→ Listed records

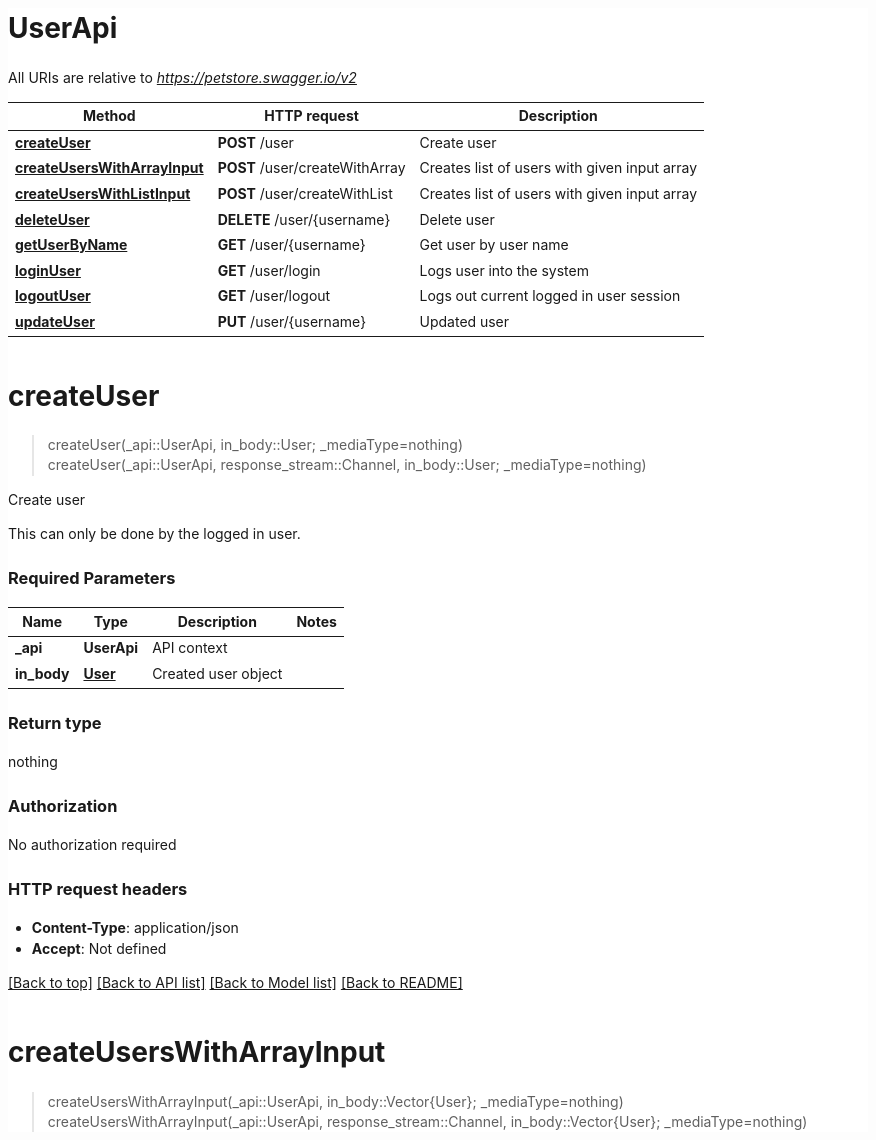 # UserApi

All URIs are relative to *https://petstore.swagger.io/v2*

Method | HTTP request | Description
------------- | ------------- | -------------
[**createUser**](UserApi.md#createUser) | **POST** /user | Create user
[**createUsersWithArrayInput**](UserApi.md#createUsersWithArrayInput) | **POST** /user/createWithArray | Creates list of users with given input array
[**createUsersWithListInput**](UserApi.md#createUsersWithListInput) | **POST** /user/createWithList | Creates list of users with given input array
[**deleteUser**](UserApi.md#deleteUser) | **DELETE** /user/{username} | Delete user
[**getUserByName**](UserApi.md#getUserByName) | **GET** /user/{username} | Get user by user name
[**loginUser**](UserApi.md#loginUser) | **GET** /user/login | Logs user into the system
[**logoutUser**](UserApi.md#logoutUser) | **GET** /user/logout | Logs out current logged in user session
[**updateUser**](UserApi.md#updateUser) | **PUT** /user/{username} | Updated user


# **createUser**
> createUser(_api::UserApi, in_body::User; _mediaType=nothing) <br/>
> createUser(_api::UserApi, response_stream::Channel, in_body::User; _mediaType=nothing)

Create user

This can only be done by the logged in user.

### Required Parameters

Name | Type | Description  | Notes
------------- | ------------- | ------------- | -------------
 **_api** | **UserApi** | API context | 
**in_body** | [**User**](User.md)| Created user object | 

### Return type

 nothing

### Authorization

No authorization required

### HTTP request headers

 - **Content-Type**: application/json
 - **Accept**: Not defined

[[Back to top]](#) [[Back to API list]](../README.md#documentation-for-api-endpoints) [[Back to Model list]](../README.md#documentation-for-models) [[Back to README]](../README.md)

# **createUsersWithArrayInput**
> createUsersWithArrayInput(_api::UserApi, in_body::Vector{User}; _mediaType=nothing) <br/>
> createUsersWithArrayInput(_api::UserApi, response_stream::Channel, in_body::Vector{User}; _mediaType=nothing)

---

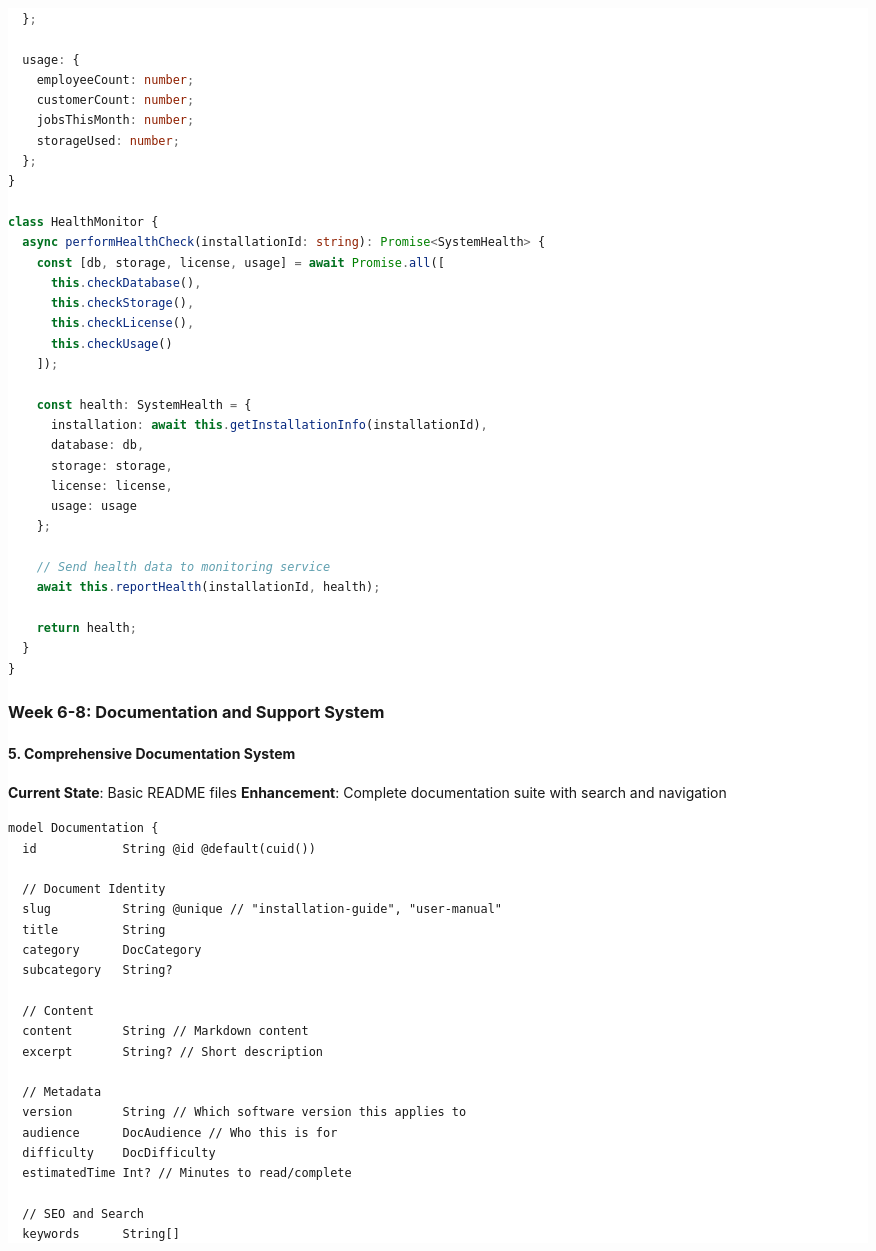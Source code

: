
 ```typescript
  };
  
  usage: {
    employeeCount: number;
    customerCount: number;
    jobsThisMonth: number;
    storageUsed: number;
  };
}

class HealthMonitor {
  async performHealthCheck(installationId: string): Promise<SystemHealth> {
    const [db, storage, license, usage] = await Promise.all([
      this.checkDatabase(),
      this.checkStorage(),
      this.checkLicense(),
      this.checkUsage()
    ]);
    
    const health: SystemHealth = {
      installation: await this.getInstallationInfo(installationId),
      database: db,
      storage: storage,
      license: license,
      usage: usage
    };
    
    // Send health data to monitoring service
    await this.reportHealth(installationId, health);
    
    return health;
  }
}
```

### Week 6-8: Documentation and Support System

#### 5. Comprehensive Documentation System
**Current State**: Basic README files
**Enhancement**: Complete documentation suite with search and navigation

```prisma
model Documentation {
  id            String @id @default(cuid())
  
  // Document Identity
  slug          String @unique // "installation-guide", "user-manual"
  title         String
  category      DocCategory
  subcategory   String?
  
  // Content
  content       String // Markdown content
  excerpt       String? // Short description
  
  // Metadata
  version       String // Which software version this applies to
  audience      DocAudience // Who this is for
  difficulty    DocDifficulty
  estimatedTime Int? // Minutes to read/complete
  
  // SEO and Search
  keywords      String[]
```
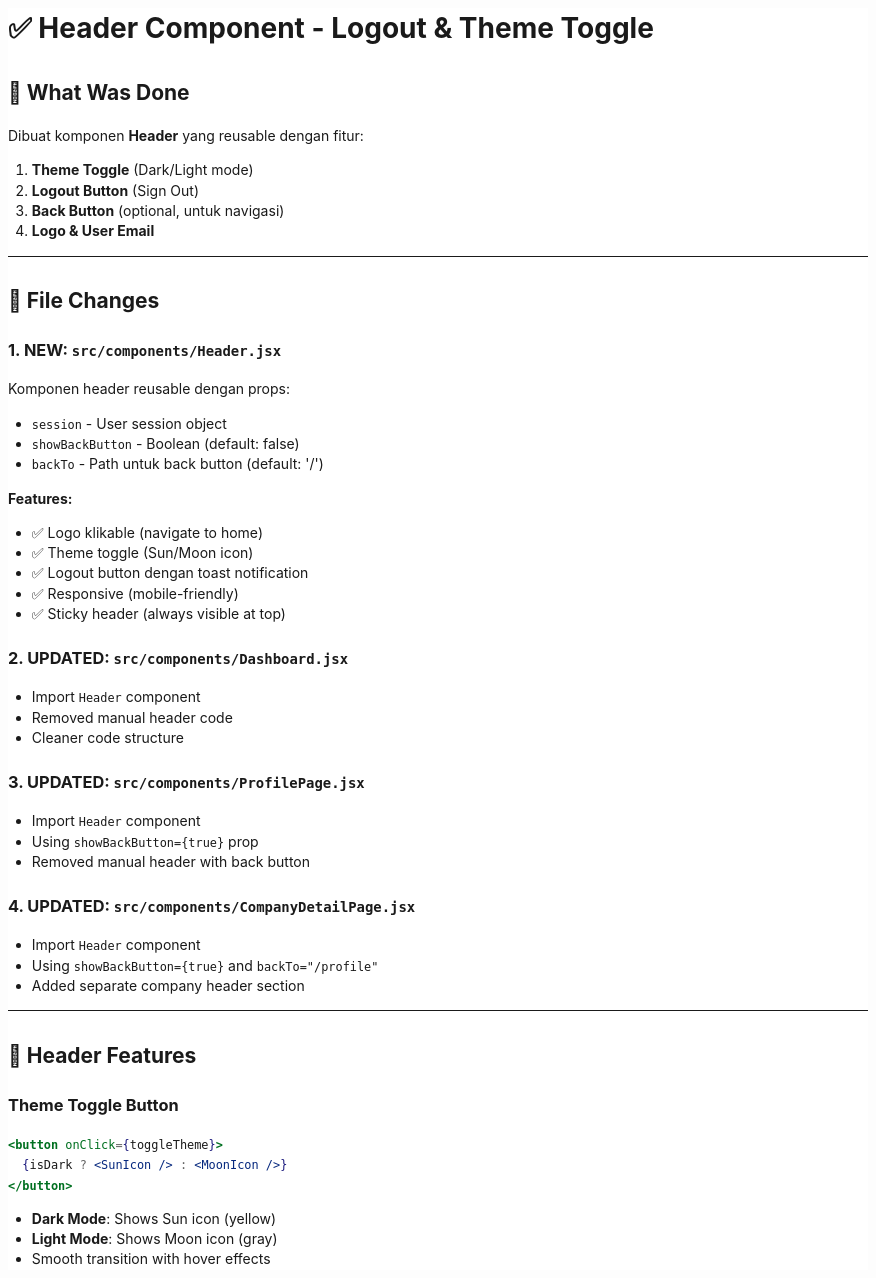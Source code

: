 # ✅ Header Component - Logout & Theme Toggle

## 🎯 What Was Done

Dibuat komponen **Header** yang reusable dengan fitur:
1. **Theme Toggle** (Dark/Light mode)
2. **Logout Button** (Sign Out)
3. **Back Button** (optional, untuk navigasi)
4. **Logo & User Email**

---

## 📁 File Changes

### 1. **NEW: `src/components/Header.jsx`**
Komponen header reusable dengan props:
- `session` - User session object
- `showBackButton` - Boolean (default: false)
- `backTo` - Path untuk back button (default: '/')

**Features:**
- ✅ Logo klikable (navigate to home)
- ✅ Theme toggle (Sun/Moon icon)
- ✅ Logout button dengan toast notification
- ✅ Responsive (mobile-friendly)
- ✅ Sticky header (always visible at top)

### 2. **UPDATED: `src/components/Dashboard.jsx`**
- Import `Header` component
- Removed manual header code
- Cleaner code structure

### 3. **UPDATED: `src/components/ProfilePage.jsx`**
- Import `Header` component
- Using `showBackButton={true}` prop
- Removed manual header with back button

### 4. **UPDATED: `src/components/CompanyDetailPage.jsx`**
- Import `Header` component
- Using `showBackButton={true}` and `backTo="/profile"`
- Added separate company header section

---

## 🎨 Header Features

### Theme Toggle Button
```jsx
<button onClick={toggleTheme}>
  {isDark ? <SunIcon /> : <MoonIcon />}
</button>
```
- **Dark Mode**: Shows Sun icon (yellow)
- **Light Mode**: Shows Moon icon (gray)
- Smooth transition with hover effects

→ Task details
The response must contain every line from the listing above in which the string "await" appears.

→ Your response
    const [db, storage, license, usage] = await Promise.all([
      installation: await this.getInstallationInfo(installationId),
    await this.reportHealth(installationId, health);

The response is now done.